═════ DATA TO EXAMINE ═════

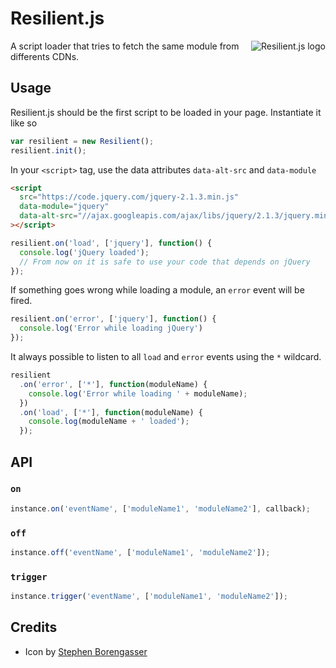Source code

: # Resilient.js
<img src="https://raw.github.com/caiogondim/resilient.js/icon/icon.svg" alt="Resilient.js logo" align="right" />

A script loader that tries to fetch the same module from differents CDNs.


## Usage

Resilient.js should be the first script to be loaded in your page.
Instantiate it like so

```js
var resilient = new Resilient();
resilient.init();
```

In your `<script>` tag, use the data attributes `data-alt-src` and `data-module`

```html
<script
  src="https://code.jquery.com/jquery-2.1.3.min.js"
  data-module="jquery"
  data-alt-src="//ajax.googleapis.com/ajax/libs/jquery/2.1.3/jquery.min.js"
></script>
```

```js
resilient.on('load', ['jquery'], function() {
  console.log('jQuery loaded');
  // From now on it is safe to use your code that depends on jQuery
});
```

If something goes wrong while loading a module, an `error` event will be fired.

```js
resilient.on('error', ['jquery'], function() {
  console.log('Error while loading jQuery')
});
```

It always possible to listen to all `load` and `error` events using the `*`
wildcard.

```js
resilient
  .on('error', ['*'], function(moduleName) {
    console.log('Error while loading ' + moduleName);
  })
  .on('load', ['*'], function(moduleName) {
    console.log(moduleName + ' loaded');
  });
```


## API

### `on`

```js
instance.on('eventName', ['moduleName1', 'moduleName2'], callback);
```

### `off`

```js
instance.off('eventName', ['moduleName1', 'moduleName2']);
```

### `trigger`

```js
instance.trigger('eventName', ['moduleName1', 'moduleName2']);
```

## Credits

- Icon by [Stephen Borengasser](http://thenounproject.com/term/resilient/38883/)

═════

WORK INSTRUCTION - Without the pictures, copy the entries from their first line through the line containing "Resilient.js should be", and only those lines.

ANSWER FOR THE TASK -
Source code

: # Resilient.js
<img src="https://raw.github.com/caiogondim/resilient.js/icon/icon.svg" alt="Resilient.js logo" align="right" />

A script loader that tries to fetch the same module from differents CDNs.


## Usage

Resilient.js should be the first script to be loaded in your page.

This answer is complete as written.